Major version bumps with major features are still a great marketing tool; like this article making it to the HN frontpage. That attracts users and developers, both desirable for FOSS.
Except that we have releases of Adobe and Unity and things multiple times a year. Creatives value consistency but they also value ease of use. Improvements to UX and workflow should be allowed to break the mold of "don't touch it if it works". What they don't do is dictate the release cycle. Many patches end up in committee to be pooled together (or paywalled) into a vX.N.0 patch released when the business decides to.
Everyplace I've worked that's used Unity has locked into a version at the start, and only upgraded (other than minor versions/bug fixes) between projects. New projects today would use last years version.
Adobe is less an issue because the new version of Photoshop isn't going to break your PSD.
> Everyplace I've worked that's used Unity has locked into a version at the start, and only upgraded (other than minor versions/bug fixes) between projects.

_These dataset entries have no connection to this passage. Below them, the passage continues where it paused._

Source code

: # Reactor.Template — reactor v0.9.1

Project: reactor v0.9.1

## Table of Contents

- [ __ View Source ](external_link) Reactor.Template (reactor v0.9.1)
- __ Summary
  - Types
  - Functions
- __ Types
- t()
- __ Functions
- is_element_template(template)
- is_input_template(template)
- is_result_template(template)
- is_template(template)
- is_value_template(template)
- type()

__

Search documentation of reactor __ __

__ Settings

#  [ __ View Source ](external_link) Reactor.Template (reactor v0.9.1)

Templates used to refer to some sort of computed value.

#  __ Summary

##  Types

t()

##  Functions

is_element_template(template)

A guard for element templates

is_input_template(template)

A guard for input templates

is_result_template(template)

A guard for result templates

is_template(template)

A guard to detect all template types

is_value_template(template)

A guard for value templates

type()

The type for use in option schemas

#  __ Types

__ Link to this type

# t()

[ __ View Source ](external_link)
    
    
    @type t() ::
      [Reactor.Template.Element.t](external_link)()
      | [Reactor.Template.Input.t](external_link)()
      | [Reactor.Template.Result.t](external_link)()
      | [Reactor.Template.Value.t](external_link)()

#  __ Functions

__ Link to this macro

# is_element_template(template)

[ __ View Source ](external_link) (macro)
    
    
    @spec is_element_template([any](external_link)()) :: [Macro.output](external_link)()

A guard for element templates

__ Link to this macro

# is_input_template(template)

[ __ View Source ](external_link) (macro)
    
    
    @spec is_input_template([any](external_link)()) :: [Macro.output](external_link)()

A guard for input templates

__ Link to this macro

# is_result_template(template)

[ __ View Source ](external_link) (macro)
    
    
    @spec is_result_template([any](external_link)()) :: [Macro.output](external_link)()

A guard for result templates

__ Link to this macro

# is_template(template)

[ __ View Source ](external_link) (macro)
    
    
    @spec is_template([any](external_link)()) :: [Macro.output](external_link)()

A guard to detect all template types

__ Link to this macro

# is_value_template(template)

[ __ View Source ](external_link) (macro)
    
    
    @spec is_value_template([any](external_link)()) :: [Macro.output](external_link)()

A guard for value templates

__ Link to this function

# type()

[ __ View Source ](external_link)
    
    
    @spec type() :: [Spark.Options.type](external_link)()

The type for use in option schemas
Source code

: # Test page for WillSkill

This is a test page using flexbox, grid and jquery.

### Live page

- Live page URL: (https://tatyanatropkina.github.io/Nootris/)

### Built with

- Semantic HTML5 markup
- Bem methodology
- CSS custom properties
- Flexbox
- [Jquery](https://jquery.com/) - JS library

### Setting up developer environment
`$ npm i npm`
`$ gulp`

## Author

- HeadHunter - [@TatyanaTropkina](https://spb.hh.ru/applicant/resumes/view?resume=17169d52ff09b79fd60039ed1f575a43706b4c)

Having used Unity for a few years, this feels like the only sane approach. It might sometimes be possible to update a project or even follow the best practices with package updates, but in practice there's just too much brittle stuff that breaks (e.g. all of the materials in a project breaking and becoming invisible or other weird things, like scripts suddenly throwing plenty of runtime exceptions).
Just pin to whatever the latest LTS version is and then conservatively update packages as necessary.
Thankfully most games aren't too integrated with network solutions and don't have to worry about security related topics, like how a typical .NET or Spring Boot webapp would have to.
Their users. Game engines are big and complex and the foundation of building a big and complex product. You can't have your foundation introducing fundamental changes on a regular, unpredictable basis.
Releasing big versions means your game can use version X.Y with only bugfixes to the engine added as updates and you don't have to make fundamental changes when the game engine changes.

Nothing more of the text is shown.